Suatu pagi di Osaka, Februari 2020, ketika matahari menyentuh atap butik Louis Vuitton, sebuah pintu dibuka menuju dunia baru: bukan ruang ganti, bukan toko, melainkan sebuah restoran. Le Café V dan Sugalabo V—dua nama yang menandai awal dari sebuah babak baru bagi rumah mode yang lahir dari perjalanan. Kali ini, bukan koper yang dibawa, melainkan rasa.
Louis Vuitton sedang menulis ulang bahasa kemewahan. Ia tidak lagi dijual dalam bentuk tas tangan atau kacamata hitam, tapi dihidangkan dalam bentuk ravioli berukir monogram, cokelat berbentuk tas mini, dan tomat marmer yang dipotong setipis sutra. Dunia ini bukan hanya tentang apa yang dikenakan, tapi juga tentang apa yang dikecap dan dikenang.
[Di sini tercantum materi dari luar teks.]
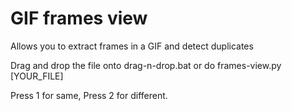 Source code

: # GIF frames view

Allows you to extract frames in a GIF and detect duplicates

Drag and drop the file onto drag-n-drop.bat or do frames-view.py [YOUR_FILE]

Press 1 for same, Press 2 for different. 

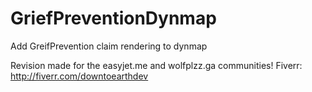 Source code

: GriefPreventionDynmap
=====================

Add GreifPrevention claim rendering to dynmap

Revision made for the easyjet.me and wolfplzz.ga communities!
Fiverr: http://fiverr.com/downtoearthdev
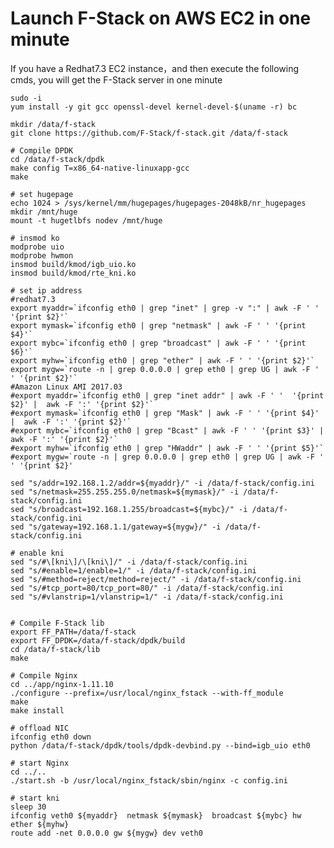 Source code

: # Launch F-Stack on AWS EC2 in one minute

  If you have a Redhat7.3 EC2 instance，and then execute the following cmds, you will get the F-Stack server in one minute 

    sudo -i
    yum install -y git gcc openssl-devel kernel-devel-$(uname -r) bc
    
    mkdir /data/f-stack
    git clone https://github.com/F-Stack/f-stack.git /data/f-stack

    # Compile DPDK
    cd /data/f-stack/dpdk
    make config T=x86_64-native-linuxapp-gcc
    make

    # set hugepage	
    echo 1024 > /sys/kernel/mm/hugepages/hugepages-2048kB/nr_hugepages
    mkdir /mnt/huge
    mount -t hugetlbfs nodev /mnt/huge

    # insmod ko
    modprobe uio
    modprobe hwmon
    insmod build/kmod/igb_uio.ko
    insmod build/kmod/rte_kni.ko

    # set ip address
    #redhat7.3
    export myaddr=`ifconfig eth0 | grep "inet" | grep -v ":" | awk -F ' '  '{print $2}'`
    export mymask=`ifconfig eth0 | grep "netmask" | awk -F ' ' '{print $4}'`
    export mybc=`ifconfig eth0 | grep "broadcast" | awk -F ' ' '{print $6}'`
    export myhw=`ifconfig eth0 | grep "ether" | awk -F ' ' '{print $2}'`
    export mygw=`route -n | grep 0.0.0.0 | grep eth0 | grep UG | awk -F ' ' '{print $2}'`
    #Amazon Linux AMI 2017.03
    #export myaddr=`ifconfig eth0 | grep "inet addr" | awk -F ' '  '{print $2}' |  awk -F ':' '{print $2}'`
    #export mymask=`ifconfig eth0 | grep "Mask" | awk -F ' ' '{print $4}' |  awk -F ':' '{print $2}'`
    #export mybc=`ifconfig eth0 | grep "Bcast" | awk -F ' ' '{print $3}' |  awk -F ':' '{print $2}'`
    #export myhw=`ifconfig eth0 | grep "HWaddr" | awk -F ' ' '{print $5}'`
    #export mygw=`route -n | grep 0.0.0.0 | grep eth0 | grep UG | awk -F ' ' '{print $2}'
    
    sed "s/addr=192.168.1.2/addr=${myaddr}/" -i /data/f-stack/config.ini
    sed "s/netmask=255.255.255.0/netmask=${mymask}/" -i /data/f-stack/config.ini
    sed "s/broadcast=192.168.1.255/broadcast=${mybc}/" -i /data/f-stack/config.ini
    sed "s/gateway=192.168.1.1/gateway=${mygw}/" -i /data/f-stack/config.ini

    # enable kni
    sed "s/#\[kni\]/\[kni\]/" -i /data/f-stack/config.ini
    sed "s/#enable=1/enable=1/" -i /data/f-stack/config.ini
    sed "s/#method=reject/method=reject/" -i /data/f-stack/config.ini
    sed "s/#tcp_port=80/tcp_port=80/" -i /data/f-stack/config.ini
    sed "s/#vlanstrip=1/vlanstrip=1/" -i /data/f-stack/config.ini


    # Compile F-Stack lib
    export FF_PATH=/data/f-stack
    export FF_DPDK=/data/f-stack/dpdk/build
    cd /data/f-stack/lib
    make

    # Compile Nginx
    cd ../app/nginx-1.11.10
    ./configure --prefix=/usr/local/nginx_fstack --with-ff_module
    make
    make install

    # offload NIC
    ifconfig eth0 down
    python /data/f-stack/dpdk/tools/dpdk-devbind.py --bind=igb_uio eth0

    # start Nginx
    cd ../..
    ./start.sh -b /usr/local/nginx_fstack/sbin/nginx -c config.ini

    # start kni
    sleep 30
    ifconfig veth0 ${myaddr}  netmask ${mymask}  broadcast ${mybc} hw ether ${myhw}
    route add -net 0.0.0.0 gw ${mygw} dev veth0
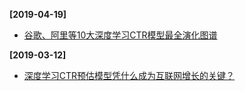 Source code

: 
**[2019-04-19]**

+ [谷歌、阿里等10大深度学习CTR模型最全演化图谱](mp-20190419-ggald10d)

**[2019-03-12]**

+ [深度学习CTR预估模型凭什么成为互联网增长的关键？](mp-20190312-sdxxctry)
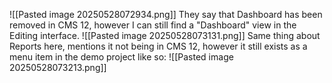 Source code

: ![[Pasted image 20250528072934.png]]
They say that Dashboard has been removed in CMS 12, however I can still find a "Dashboard" view in the Editing interface.
![[Pasted image 20250528073131.png]]
Same thing about Reports here, mentions it not being in CMS 12, however it still exists as a menu item in the demo project like so:
![[Pasted image 20250528073213.png]]

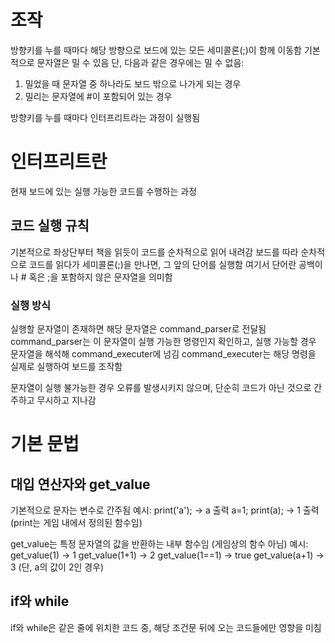 # 조작
방향키를 누를 때마다 해당 방향으로 보드에 있는 모든 세미콜론(;)이 함께 이동함
기본적으로 문자열은 밀 수 있음
단, 다음과 같은 경우에는 밀 수 없음:
1. 밀었을 때 문자열 중 하나라도 보드 밖으로 나가게 되는 경우
2. 밀리는 문자열에 #이 포함되어 있는 경우




방향키를 누를 때마다 인터프리트라는 과정이 실행됨
# 인터프리트란
현재 보드에 있는 실행 가능한 코드를 수행하는 과정

## 코드 실행 규칙
기본적으로 좌상단부터 책을 읽듯이 코드를 순차적으로 읽어 내려감
보드를 따라 순차적으로 코드를 읽다가 세미콜론(;)을 만나면, 그 앞의 단어를 실행함
여기서 단어란 공백이나 # 혹은 ;을 포함하지 않은 문자열을 의미함

### 실행 방식
실행할 문자열이 존재하면 해당 문자열은 command_parser로 전달됨
command_parser는 이 문자열이 실행 가능한 명령인지 확인하고, 실행 가능할 경우
문자열을 해석해 command_executer에 넘김
command_executer는 해당 명령을 실제로 실행하여 보드를 조작함

문자열이 실행 불가능한 경우 오류를 발생시키지 않으며,
단순히 코드가 아닌 것으로 간주하고 무시하고 지나감

# 기본 문법
## 대입 연산자와 get_value
기본적으로 문자는 변수로 간주됨
예시:
print('a'); → a 출력
a=1; print(a); → 1 출력
(print는 게임 내에서 정의된 함수임)

get_value는 특정 문자열의 값을 반환하는 내부 함수임 (게임상의 함수 아님)
예시:
get_value(1) → 1
get_value(1+1) → 2
get_value(1==1) → true
get_value(a+1) → 3 (단, a의 값이 2인 경우)

## if와 while
if와 while은 같은 줄에 위치한 코드 중, 해당 조건문 뒤에 오는 코드들에만 영향을 미침

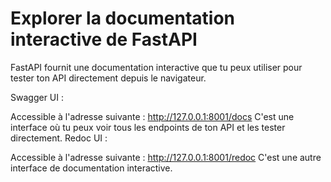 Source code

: # Explorer la documentation interactive de FastAPI
FastAPI fournit une documentation interactive que tu peux utiliser pour tester ton API directement depuis le navigateur.

Swagger UI :

Accessible à l'adresse suivante : http://127.0.0.1:8001/docs
C'est une interface où tu peux voir tous les endpoints de ton API et les tester directement.
Redoc UI :

Accessible à l'adresse suivante : http://127.0.0.1:8001/redoc
C'est une autre interface de documentation interactive.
Di Saint-Tropez, kota kecil yang dulu hanya ramai di musim panas, lahirlah Louis Vuitton Culinary Community atau komunitas kuliner Louis Vuitton—gagasan yang diracik oleh dua tangan ahli: Arnaud Donckele, koki yang tahu bagaimana menyeimbangkan keheningan dalam kaldu, dan Maxime Frédéric, pembuat manis yang memperlakukan cokelat seperti wasiat keluarga.
Mereka tak sekadar membuat restoran. Mereka membangun jaringan rasa, dari Bangkok hingga Chengdu, dari Doha ke New York, yang disatukan bukan oleh resep, melainkan oleh filosofi: menghadirkan keanggunan dalam suapan, bukan hanya tampilan. “Kami ingin pengalaman kuliner Louis Vuitton terasa santai,” ujar Donckele, dalam keterangannya (20/5).
Frédéric menambahkan, “Kami mendorong para koki untuk berkembang, tapi tetap dalam semangat Louis Vuitton.”
Dan semangat itu hidup di Saint-Tropez, di halaman hotel White 1921, tempat restoran mereka kembali membuka musim hingga September 2025. Di sanalah pohon pinus melindungi meja makan dari silau matahari, dan aroma lobster panggang dengan saus shiso berputar lembut bersama angin. Ada ikan sole dengan rempah lokal, ada vacherin rhubarb yang disajikan seolah waktu bisa berhenti sejenak di sore hari. Dan di setiap piring, warisan itu berbicara—bukan lewat kata-kata, tapi rasa.